Wizja z włosami ! Zbagatelizowałam ją. Córka dwa dni temu była przez chwilę prze-szczęśliwa. Śniło jej się, że miała długie, czarne włosy, o których zawsze marzyła. Czyli wizja to oznaka, że spełnią się jej marzenia. 


Na spacerze rozmawiamy o wizji – spotkanie u Ojca …

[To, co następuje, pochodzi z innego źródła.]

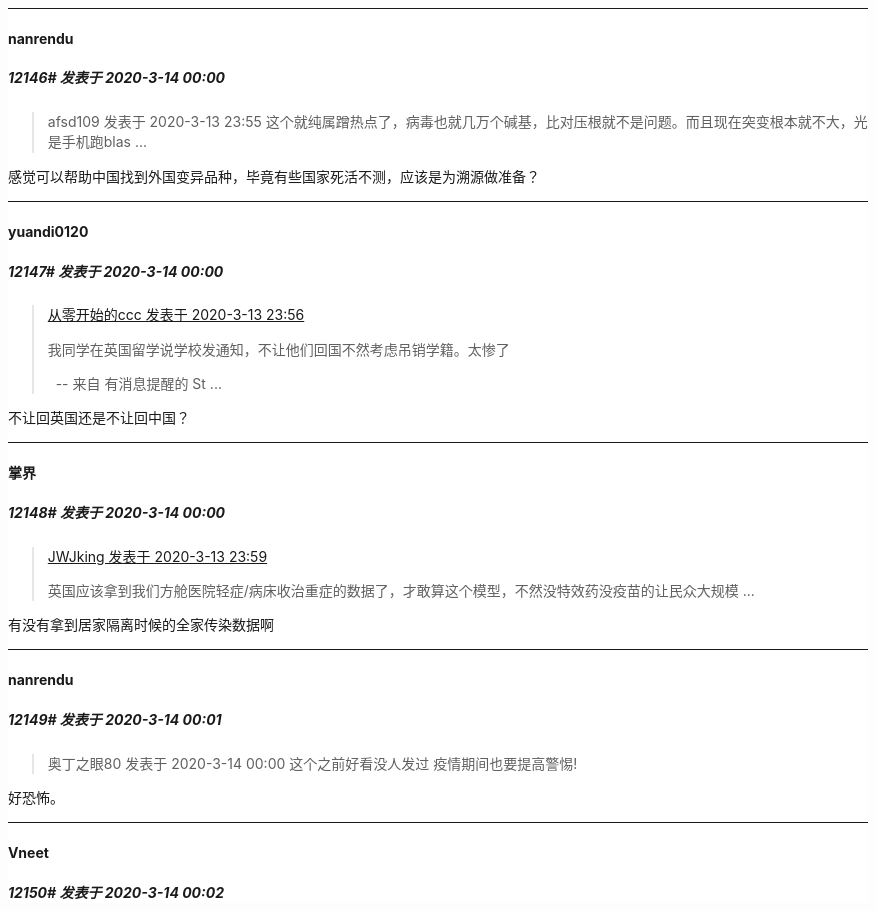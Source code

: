 
-----

####  nanrendu  
##### 12146#       发表于 2020-3-14 00:00


<blockquote>afsd109 发表于 2020-3-13 23:55
这个就纯属蹭热点了，病毒也就几万个碱基，比对压根就不是问题。而且现在突变根本就不大，光是手机跑blas ...</blockquote>
感觉可以帮助中国找到外国变异品种，毕竟有些国家死活不测，应该是为溯源做准备？


-----

####  yuandi0120  
##### 12147#       发表于 2020-3-14 00:00


<blockquote><a href="httphttps://bbs.saraba1st.com/2b/forum.php?mod=redirect&amp;goto=findpost&amp;pid=46726548&amp;ptid=1918099" target="_blank">从零开始的ccc 发表于 2020-3-13 23:56</a>

我同学在英国留学说学校发通知，不让他们回国不然考虑吊销学籍。太惨了


  -- 来自 有消息提醒的 St ...</blockquote>
不让回英国还是不让回中国？


-----

####  掌界  
##### 12148#       发表于 2020-3-14 00:00


<blockquote><a href="httphttps://bbs.saraba1st.com/2b/forum.php?mod=redirect&amp;goto=findpost&amp;pid=46726597&amp;ptid=1918099" target="_blank">JWJking 发表于 2020-3-13 23:59</a>

英国应该拿到我们方舱医院轻症/病床收治重症的数据了，才敢算这个模型，不然没特效药没疫苗的让民众大规模 ...</blockquote>
有没有拿到居家隔离时候的全家传染数据啊


-----

####  nanrendu  
##### 12149#       发表于 2020-3-14 00:01


<blockquote>奥丁之眼80 发表于 2020-3-14 00:00
这个之前好看没人发过 疫情期间也要提高警惕!


</blockquote>
好恐怖。


-----

####  Vneet  
##### 12150#       发表于 2020-3-14 00:02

  • Nie chciałem pić, znowu się sprzeciwiłem Ojcu … Ale to tylko dlatego, że byłem taki brudny …
  • Udasz się do złotego potoku, w którym cię obmyją ze szlamu tego świata.
  • Napijesz się bez skrupułów.
  • Zobacz … Ja go wołałem, a on nie chciał ! Myślał, że Mnie ubrudzi ! – Ojciec nawiązuje do wczorajszej wizji.
-Skaranie boskie z twoim mężem. 
-No bo czułem się brudny, nie chciałem skalać tego miejsca i w ogóle … Czułem wewnętrzną blokadę, bo czułem się naprawdę brudny – tłumaczy się z żalem. 
-Napiłeś się z tego kielicha, czy nie ? - przypominam sobie. 
-Nooo … W sumie to nie wiem. Przerwało mi obraz. 
-Czyli zrobiłeś jak z plecakiem, nie chciałeś oddać, a teraz nie chciałeś się napić … 
https://rozmowyzniebem.pl/wp/2024/05/07/zadnych-watpliwosci/ 

Rozmawiamy dalej, tym razem o czekaniu …

  • Kompilacja zdarzeń.
  • Kompilacja … – powtarzam jak echo. 
  • Zobaczyłem, jak wydarzenia różne łączą się w jednym punkcie.
  • Kropka na końcu zdania.
  • W tej kropce wszystko się skumulowało.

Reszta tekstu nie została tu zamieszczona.